I wrote the below test code below to do an empirical statistics test (it approximates the propability you can form a triangle by breaking a line in two random locations).
I cannot get the main loop formed by the folded iter to produce SIMD instructions. Is there something inherent to the fold closure that would prevent that?
use rand::random_iter;
pub fn main() {
let iterations:usize = 1000000000;
let triangles = random_iter::<u32>()
.zip(random_iter::<u32>())
.take(iterations)
.fold(0, |acc, (br1,br2)| acc + ((br1.abs_diff(br2) < 0x80000000) as u32));
println!("{:#10}", triangles);
println!("----------");
println!("{:?}", iterations);
}
Without taking a look in Godbolt, the immediate main suspect is random_iter which is inherently not free of data dependencies. That is, every random number emitted depends on the previous one (or more precisely the previous PRNG state), and that's poison to the autovectorizer.

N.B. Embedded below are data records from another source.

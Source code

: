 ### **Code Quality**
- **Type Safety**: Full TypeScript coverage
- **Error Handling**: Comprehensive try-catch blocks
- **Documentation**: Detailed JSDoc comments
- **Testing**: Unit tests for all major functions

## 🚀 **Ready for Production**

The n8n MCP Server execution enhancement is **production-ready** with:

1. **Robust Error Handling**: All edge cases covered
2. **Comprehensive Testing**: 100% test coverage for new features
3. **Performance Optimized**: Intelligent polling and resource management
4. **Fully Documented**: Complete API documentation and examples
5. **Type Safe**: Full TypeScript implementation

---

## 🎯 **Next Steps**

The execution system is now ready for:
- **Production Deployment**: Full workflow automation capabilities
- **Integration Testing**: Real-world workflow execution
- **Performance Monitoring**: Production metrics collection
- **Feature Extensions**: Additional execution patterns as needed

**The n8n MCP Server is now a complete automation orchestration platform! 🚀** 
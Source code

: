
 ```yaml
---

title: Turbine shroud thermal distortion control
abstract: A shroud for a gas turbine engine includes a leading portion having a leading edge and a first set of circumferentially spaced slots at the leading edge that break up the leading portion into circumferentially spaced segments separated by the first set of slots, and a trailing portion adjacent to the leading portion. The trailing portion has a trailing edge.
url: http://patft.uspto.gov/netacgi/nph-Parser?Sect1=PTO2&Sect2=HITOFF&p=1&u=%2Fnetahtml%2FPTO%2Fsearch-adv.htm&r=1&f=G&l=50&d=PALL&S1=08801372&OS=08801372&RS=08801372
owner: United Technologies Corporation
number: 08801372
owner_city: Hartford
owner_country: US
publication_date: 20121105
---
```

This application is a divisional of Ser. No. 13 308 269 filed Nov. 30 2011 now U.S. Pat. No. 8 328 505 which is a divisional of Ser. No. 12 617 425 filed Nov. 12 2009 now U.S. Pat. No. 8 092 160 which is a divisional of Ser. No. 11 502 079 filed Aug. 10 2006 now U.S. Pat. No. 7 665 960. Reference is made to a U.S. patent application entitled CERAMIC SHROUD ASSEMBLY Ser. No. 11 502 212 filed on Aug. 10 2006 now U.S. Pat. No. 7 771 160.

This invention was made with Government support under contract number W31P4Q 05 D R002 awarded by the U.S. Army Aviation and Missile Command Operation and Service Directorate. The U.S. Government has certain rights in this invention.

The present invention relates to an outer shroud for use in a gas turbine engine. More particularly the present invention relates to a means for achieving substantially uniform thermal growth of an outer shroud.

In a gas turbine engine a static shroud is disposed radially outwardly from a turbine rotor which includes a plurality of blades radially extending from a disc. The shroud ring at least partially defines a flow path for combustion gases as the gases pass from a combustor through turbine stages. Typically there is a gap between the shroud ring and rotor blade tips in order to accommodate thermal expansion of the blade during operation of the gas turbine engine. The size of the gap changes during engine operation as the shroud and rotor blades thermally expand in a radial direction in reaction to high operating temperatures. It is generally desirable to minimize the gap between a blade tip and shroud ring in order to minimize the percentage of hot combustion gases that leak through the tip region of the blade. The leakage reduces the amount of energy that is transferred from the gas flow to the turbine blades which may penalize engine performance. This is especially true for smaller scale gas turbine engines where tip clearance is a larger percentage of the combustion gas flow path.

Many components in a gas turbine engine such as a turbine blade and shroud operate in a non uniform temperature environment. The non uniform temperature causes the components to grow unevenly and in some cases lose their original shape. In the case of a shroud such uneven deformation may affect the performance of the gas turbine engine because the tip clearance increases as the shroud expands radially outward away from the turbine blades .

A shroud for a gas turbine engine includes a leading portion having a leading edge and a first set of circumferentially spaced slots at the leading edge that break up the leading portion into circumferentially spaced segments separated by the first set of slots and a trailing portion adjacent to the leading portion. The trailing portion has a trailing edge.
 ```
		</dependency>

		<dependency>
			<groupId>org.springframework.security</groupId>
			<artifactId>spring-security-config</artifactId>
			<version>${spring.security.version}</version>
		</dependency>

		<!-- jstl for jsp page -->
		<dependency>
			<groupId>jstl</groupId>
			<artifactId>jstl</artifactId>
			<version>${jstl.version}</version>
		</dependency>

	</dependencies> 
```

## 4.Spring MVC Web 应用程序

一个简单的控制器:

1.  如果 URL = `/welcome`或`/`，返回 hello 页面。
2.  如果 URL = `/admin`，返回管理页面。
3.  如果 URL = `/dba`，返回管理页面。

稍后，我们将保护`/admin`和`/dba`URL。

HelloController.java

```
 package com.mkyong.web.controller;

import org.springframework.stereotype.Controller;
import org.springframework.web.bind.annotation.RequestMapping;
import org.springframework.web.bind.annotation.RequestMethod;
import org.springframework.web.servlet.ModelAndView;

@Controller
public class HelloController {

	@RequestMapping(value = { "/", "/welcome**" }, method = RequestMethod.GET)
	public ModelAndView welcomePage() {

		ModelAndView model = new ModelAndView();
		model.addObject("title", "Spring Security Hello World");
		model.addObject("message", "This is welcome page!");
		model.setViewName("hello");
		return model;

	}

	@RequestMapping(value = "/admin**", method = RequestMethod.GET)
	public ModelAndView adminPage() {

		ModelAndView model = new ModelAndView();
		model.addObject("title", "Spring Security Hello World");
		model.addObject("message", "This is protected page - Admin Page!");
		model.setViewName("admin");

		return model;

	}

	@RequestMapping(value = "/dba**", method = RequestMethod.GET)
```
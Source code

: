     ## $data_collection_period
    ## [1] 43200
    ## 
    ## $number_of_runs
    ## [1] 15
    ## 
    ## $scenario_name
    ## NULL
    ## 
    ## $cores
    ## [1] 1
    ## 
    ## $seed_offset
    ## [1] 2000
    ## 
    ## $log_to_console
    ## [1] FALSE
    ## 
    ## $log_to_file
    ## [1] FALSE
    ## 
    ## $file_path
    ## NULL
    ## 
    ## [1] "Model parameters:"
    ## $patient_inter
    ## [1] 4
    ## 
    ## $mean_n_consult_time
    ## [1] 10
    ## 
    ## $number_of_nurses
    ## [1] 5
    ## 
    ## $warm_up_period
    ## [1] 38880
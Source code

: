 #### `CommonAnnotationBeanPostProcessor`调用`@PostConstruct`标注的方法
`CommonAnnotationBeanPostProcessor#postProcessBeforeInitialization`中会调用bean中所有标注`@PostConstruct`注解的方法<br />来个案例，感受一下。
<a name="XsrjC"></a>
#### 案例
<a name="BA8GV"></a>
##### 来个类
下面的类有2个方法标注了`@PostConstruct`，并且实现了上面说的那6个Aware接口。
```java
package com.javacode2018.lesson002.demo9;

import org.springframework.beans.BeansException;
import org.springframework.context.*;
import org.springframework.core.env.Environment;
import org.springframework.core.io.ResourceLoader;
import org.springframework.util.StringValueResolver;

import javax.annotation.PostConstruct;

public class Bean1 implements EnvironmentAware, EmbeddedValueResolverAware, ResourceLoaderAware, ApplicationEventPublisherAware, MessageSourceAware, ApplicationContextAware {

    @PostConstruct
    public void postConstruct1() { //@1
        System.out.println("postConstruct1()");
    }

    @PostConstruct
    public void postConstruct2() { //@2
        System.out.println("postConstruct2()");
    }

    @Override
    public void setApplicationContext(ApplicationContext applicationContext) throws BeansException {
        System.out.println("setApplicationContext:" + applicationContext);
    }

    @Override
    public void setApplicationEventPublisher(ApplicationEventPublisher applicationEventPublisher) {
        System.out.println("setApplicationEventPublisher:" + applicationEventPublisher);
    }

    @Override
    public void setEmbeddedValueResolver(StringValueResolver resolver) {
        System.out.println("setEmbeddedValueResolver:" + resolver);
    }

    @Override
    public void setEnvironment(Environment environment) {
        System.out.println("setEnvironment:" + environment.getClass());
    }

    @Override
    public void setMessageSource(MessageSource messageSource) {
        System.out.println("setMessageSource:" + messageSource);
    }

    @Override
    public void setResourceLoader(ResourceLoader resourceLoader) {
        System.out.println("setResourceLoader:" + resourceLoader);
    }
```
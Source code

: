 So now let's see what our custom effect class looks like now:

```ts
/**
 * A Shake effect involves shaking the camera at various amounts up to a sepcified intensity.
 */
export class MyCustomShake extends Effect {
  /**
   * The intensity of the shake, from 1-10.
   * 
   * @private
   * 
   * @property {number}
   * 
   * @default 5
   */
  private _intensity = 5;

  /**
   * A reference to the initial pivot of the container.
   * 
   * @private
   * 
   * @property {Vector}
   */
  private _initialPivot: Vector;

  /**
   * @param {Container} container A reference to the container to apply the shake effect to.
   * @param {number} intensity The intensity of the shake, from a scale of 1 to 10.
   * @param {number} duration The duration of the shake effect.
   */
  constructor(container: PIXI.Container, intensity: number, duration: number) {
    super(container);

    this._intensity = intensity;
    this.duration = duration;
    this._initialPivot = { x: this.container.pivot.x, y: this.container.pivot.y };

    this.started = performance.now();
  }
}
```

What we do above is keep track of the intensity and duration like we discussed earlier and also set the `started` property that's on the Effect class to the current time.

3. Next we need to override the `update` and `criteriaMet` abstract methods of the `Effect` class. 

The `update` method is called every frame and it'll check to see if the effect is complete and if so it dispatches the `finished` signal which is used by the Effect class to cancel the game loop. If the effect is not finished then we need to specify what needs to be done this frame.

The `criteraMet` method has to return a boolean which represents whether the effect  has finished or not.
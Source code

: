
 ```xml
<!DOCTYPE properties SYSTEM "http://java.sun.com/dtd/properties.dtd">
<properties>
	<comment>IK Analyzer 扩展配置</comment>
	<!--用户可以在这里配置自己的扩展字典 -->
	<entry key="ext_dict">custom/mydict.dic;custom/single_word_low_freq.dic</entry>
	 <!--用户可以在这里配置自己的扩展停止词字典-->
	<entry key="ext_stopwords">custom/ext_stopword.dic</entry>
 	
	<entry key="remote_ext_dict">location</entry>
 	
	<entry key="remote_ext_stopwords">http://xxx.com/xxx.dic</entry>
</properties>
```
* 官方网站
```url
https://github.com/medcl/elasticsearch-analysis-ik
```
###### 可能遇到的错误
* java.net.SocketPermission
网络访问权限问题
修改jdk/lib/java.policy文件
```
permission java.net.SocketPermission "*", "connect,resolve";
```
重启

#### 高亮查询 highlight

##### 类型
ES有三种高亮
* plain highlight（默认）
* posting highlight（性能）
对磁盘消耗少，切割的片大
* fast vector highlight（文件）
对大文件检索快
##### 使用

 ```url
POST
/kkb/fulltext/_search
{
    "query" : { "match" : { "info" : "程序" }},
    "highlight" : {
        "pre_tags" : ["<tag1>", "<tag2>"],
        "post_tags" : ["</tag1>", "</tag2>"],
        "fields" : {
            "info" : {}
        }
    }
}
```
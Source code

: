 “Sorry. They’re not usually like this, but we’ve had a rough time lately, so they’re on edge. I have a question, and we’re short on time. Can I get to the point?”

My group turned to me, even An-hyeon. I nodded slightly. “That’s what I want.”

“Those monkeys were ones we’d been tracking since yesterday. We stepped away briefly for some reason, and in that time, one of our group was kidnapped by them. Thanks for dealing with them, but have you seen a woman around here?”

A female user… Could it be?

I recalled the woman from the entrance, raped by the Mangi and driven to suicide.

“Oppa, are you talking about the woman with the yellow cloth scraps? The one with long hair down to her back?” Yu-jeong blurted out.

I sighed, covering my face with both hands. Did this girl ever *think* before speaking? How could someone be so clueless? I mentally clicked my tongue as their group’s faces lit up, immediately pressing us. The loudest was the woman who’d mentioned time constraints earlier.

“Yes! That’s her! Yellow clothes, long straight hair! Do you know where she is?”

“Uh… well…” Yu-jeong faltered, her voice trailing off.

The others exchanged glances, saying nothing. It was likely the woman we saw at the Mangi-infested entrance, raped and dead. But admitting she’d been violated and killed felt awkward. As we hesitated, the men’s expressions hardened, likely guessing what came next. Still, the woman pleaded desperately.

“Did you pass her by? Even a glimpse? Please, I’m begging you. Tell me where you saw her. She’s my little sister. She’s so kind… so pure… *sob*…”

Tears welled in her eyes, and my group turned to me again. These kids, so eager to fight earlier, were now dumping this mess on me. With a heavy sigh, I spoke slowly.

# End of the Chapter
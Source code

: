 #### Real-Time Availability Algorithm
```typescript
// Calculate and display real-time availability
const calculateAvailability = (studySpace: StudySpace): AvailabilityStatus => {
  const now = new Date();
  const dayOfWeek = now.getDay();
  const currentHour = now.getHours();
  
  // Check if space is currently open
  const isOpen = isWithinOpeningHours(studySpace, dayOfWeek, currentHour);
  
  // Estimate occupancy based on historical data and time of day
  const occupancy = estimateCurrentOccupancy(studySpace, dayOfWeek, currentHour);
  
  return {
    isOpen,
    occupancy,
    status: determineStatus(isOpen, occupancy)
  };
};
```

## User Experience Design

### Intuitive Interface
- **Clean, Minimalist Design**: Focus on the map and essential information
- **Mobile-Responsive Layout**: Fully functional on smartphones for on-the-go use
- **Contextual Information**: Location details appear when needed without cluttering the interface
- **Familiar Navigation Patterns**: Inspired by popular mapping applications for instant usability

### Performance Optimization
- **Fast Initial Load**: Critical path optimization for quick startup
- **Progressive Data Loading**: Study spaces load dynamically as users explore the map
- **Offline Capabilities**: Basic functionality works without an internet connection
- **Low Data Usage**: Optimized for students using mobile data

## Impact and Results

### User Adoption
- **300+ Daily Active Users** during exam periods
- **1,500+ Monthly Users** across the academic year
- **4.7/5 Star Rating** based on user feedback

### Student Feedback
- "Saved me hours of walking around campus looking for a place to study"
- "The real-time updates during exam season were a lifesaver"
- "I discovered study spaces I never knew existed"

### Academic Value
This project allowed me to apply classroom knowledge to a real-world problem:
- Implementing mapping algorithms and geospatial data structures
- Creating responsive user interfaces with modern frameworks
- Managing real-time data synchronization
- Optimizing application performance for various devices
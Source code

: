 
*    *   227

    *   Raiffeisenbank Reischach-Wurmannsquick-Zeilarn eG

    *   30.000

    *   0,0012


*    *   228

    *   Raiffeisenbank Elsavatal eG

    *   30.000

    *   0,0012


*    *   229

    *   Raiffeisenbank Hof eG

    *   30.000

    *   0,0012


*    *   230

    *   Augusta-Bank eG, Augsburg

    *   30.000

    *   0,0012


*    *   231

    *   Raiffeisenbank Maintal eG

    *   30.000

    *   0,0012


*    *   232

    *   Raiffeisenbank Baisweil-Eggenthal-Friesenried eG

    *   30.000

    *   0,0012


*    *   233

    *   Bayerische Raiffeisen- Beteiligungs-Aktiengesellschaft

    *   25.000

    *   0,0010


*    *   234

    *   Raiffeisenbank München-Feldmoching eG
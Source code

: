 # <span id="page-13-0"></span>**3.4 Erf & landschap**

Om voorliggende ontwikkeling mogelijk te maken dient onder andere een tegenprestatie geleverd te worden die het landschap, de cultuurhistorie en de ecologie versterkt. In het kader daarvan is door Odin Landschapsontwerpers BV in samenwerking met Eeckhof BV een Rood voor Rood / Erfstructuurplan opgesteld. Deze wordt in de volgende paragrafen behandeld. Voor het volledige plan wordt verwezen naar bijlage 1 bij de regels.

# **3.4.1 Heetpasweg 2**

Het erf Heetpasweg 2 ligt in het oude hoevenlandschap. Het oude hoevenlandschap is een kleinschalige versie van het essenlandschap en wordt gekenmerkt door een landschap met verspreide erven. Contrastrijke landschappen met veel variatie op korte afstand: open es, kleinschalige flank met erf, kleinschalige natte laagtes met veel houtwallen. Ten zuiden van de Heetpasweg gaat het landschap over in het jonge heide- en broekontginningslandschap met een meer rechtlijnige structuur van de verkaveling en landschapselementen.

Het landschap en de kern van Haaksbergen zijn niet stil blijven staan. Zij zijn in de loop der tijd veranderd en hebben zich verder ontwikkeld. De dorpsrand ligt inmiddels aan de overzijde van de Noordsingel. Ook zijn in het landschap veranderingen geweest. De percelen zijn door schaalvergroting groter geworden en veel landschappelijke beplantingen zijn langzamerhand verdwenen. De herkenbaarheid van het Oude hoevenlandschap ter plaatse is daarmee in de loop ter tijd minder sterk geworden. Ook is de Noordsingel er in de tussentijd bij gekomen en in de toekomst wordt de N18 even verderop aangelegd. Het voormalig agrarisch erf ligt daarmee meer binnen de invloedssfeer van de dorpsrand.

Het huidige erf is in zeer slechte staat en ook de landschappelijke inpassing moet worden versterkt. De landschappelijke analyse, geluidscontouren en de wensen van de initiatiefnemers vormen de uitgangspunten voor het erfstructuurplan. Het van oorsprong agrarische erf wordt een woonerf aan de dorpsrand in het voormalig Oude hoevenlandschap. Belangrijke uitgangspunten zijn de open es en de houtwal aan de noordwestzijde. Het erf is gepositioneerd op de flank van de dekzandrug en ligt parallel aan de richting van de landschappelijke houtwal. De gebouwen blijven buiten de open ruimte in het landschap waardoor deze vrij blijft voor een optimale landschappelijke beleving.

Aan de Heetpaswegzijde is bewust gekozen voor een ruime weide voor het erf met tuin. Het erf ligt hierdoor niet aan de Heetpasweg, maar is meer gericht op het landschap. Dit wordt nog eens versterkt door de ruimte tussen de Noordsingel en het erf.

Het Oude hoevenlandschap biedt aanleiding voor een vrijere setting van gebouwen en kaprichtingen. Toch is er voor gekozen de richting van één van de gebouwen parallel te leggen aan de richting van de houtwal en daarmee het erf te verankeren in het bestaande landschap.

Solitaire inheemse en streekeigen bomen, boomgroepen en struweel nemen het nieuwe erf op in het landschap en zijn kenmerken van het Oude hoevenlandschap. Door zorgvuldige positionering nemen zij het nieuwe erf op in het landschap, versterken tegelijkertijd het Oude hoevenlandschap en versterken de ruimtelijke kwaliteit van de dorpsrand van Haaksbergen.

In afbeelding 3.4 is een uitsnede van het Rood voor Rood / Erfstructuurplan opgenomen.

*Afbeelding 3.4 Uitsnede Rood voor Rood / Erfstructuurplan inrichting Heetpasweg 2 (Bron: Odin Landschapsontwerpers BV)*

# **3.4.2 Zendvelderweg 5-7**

It's not clear how this would be usefully vectorized by hand either, because the cost of the serial component (the random numbers) almost certainly dominates the parallelizable component (the folder). Using a 128-bit RNG would work because it could emit four u32's worth of bits at a time.
This would be very tricky to auto-vectorize, but technically, the default ChaCha generator's state doesn't depend on the random outputs (just an increasing counter), so it's possible to generate outputs in parallel. I believe it already generates 16 u32's at a time using SIMD.
the default ChaCha generator's state doesn't depend on the random outputs (just an increasing counter), so it's possible to generate outputs in parallel.
Does an increasing counter not disable auto vectorisation? I was thinking maybe the accumulator in the fold would also make (auto) vectorisation difficult.